━━━━━ DATA FOR THE TASK ━━━━━
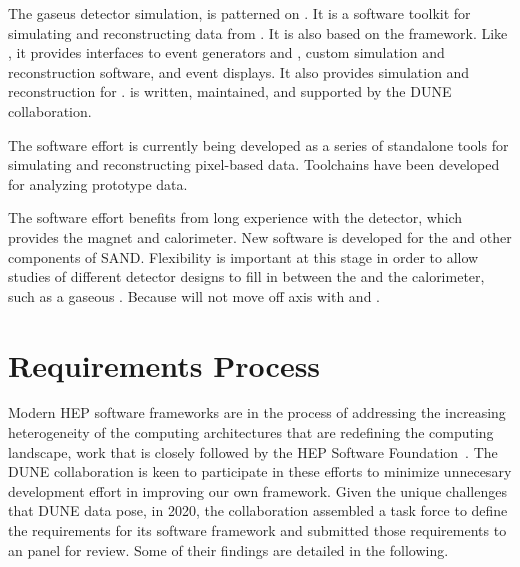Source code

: \documentclass[../main-v1.tex]{subfiles}
\begin{document}

The gaseus detector simulation,  is patterned on .  It is a software toolkit for simulating and reconstructing data from .  It is also based on the  framework.  Like , it provides interfaces to event generators and , custom simulation and reconstruction software, and event displays.  It also provides simulation and reconstruction for .   is written, maintained, and supported by the DUNE collaboration.

The  software effort is currently being developed as a series of standalone tools for simulating and reconstructing pixel-based  data.  Toolchains have been developed for analyzing  prototype data.

The  software effort benefits from long experience with the  detector, which provides the magnet and calorimeter.  New software is developed for the  and other components of SAND.  Flexibility is important at this stage in order to allow studies of different detector designs to fill in between the  and the calorimeter, such as a gaseous .  Because  will not move off axis with  and .


\section{Requirements Process} %
Modern HEP software frameworks are in the process of addressing the increasing heterogeneity of the computing architectures that are redefining the computing landscape, work that is closely followed by the HEP Software Foundation~\cite{Alves:2017she, Calafiura:2018rwe}. The DUNE collaboration is keen to participate in these efforts to minimize unnecesary development effort in improving our own framework. 
Given the unique challenges that DUNE data pose, in 2020, the collaboration assembled a task force to define the requirements for its software framework and submitted those requirements to an  panel for review.   Some of their findings are detailed in the following.
\end{document}
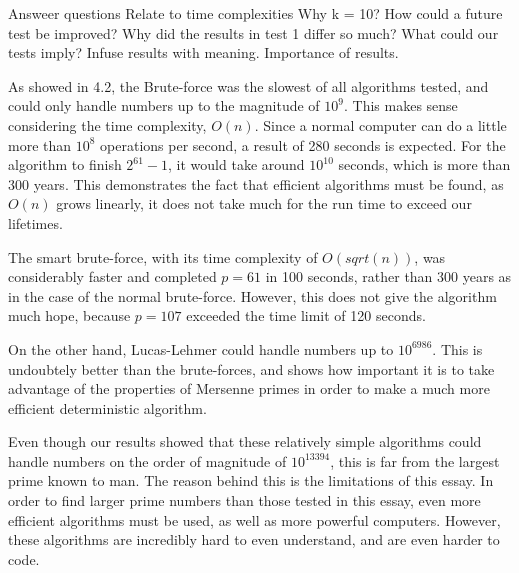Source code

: \documentclass[main.tex]{subfiles}
\begin{document}
Answeer questions
Relate to time complexities
Why k = 10?
How could a future test be improved?
Why did the results in test 1 differ so much?
What could our tests imply?
Infuse results with meaning.
Importance of results.

As showed in 4.2, the Brute-force was the slowest of all algorithms tested, and
could only handle numbers up to the magnitude of $10^{9}$. This makes sense
considering the time complexity, $O(n)$. Since a normal computer can do a little
more than $10^{8}$ operations per second, a result of 280 seconds is expected.
For the algorithm to finish $2^{61}-1$, it would take around $10^{10}$ seconds,
which is more than 300 years. This demonstrates the fact that efficient
algorithms must be found, as $O(n)$ grows linearly, it does not take much for
the run time to exceed our lifetimes.

The smart brute-force, with its time complexity of $O(sqrt(n))$, was
considerably faster and completed $p=61$ in 100 seconds, rather than 300 years
as in the case of the normal brute-force. However, this does not give the
algorithm much hope, because $p=107$ exceeded the time limit of 120 seconds.

On the other hand, Lucas-Lehmer could handle numbers up to $10^{6986}$. This is
undoubtely better than the brute-forces, and shows how important it is to take
advantage of the properties of Mersenne primes in order to make a much more
efficient deterministic algorithm.

Even though our results showed that these relatively simple algorithms could
handle numbers on the order of magnitude of $10^{13394}$, this is far from the
largest prime known to man. The reason behind this is the limitations of this
essay. In order to find larger prime numbers than those tested in this essay,
even more efficient algorithms must be used, as well as more powerful computers.
However, these algorithms are incredibly hard to even understand, and are even
harder to code.

 
\end{document}
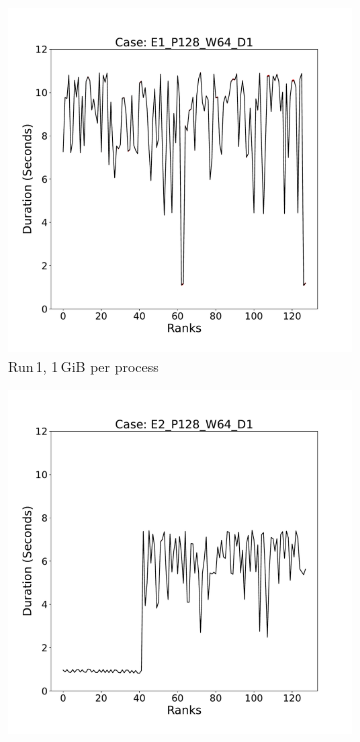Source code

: \begin{figure}
     \centering
    \begin{subfigure}[b]{0.3\textwidth}
         \centering
         \includegraphics[width=\textwidth, height=\textwidth]{figures/E1_P128_W64_D1.pdf}
         \caption{Run\,1, 1\,GiB per process}
         \label{fig:E1_1_d3}
     \end{subfigure}
     \hfill
     \begin{subfigure}[b]{0.3\textwidth}
         \centering
         \includegraphics[width=\textwidth, height=\textwidth]{figures/E2_P128_W64_D1.pdf}

\end{subfigure}
\end{figure}
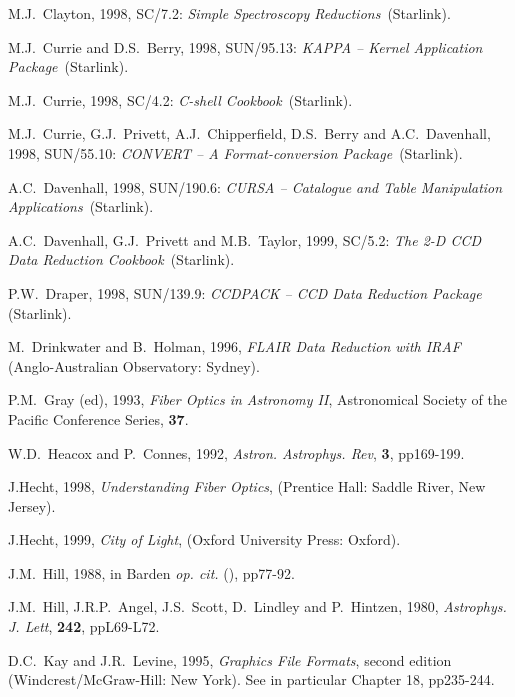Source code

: \documentclass[twoside,11pt]{article}
\newcommand{\htmladdnormallink}[2]{#1}
\newcommand{\xref}[3]{#1}
\begin{document}
\begin{thebibliography}{99}
   M.J.~Clayton, 1998, \xref{SC/7.2}{sc7}{}: {\it Simple
   Spectroscopy Reductions}\, (Starlink).

   M.J.~Currie and D.S.~Berry, 1998, \xref{SUN/95.13}{sun95}{}:
   {\it KAPPA -- Kernel Application Package}\, (Starlink).

   M.J.~Currie, 1998, \xref{SC/4.2}{sc4}{}: {\it C-shell
   Cookbook}\, (Starlink).

   M.J.~Currie, G.J.~Privett, A.J.~Chipperfield,
   D.S.~Berry and A.C.~Davenhall, 1998, \xref{SUN/55.10}{sun55}{}:
   {\it CONVERT -- A Format-conversion Package}\, (Starlink).

   A.C.~Davenhall, 1998, \xref{SUN/190.6}{sun190}{}: 
   {\it CURSA -- Catalogue and Table Manipulation Applications}\, (Starlink).

   A.C.~Davenhall, G.J.~Privett and M.B.~Taylor, 1999,
   \xref{SC/5.2}{sc5}{}: {\it The 2-D CCD Data Reduction Cookbook}\,
   (Starlink).

   P.W.~Draper, 1998, \xref{SUN/139.9}{sun139}{}: {\it
   CCDPACK -- CCD Data Reduction Package}\, (Starlink).

   M.~Drinkwater and B.~Holman, 1996, {\it FLAIR Data
   Reduction with IRAF}\, (Anglo-Australian Observatory: Sydney).

   P.M.~Gray (ed), 1993, {\it Fiber Optics in Astronomy
   II}, Astronomical Society of the Pacific Conference Series,
   {\bf 37}.

   W.D.~Heacox and P.~Connes, 1992, {\it Astron.
   Astrophys. Rev}, {\bf 3}, pp169-199.

   J.Hecht, 1998, 
   \htmladdnormallink{{\it Understanding Fiber Optics}}
   {http://www.sff.net/people/jeff.hecht/UFO.html},
   (Prentice Hall: Saddle River, New Jersey).

   J.Hecht, 1999,
   \htmladdnormallink{{\it City of Light}}
   {http://www.sff.net/people/Jeff.Hecht/City.html},
   (Oxford University Press: Oxford).

   J.M.~Hill, 1988, in Barden {\it op. cit.}\/
   (\cite{BARDEN88}), pp77-92.

   J.M.~Hill, J.R.P.~Angel, J.S.~Scott, D.~Lindley and
   P.~Hintzen, 1980, {\it  Astrophys. J. Lett}, {\bf 242}, ppL69-L72.

   D.C.~Kay and J.R.~Levine, 1995, {\it Graphics File
   Formats}, second edition
  \newline (Windcrest/McGraw-Hill: New York).  See in particular
   Chapter 18, pp235-244.


\end{thebibliography}
\end{document}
━━━━━
Copy out each line from the preceding entries that mentions the word "based".

OUTPUT BELOW |
The gaseus detector simulation,  is patterned on .  It is a software toolkit for simulating and reconstructing data from .  It is also based on the  framework.  Like , it provides interfaces to event generators and , custom simulation and reconstruction software, and event displays.  It also provides simulation and reconstruction for .   is written, maintained, and supported by the DUNE collaboration.
The  software effort is currently being developed as a series of standalone tools for simulating and reconstructing pixel-based  data.  Toolchains have been developed for analyzing  prototype data.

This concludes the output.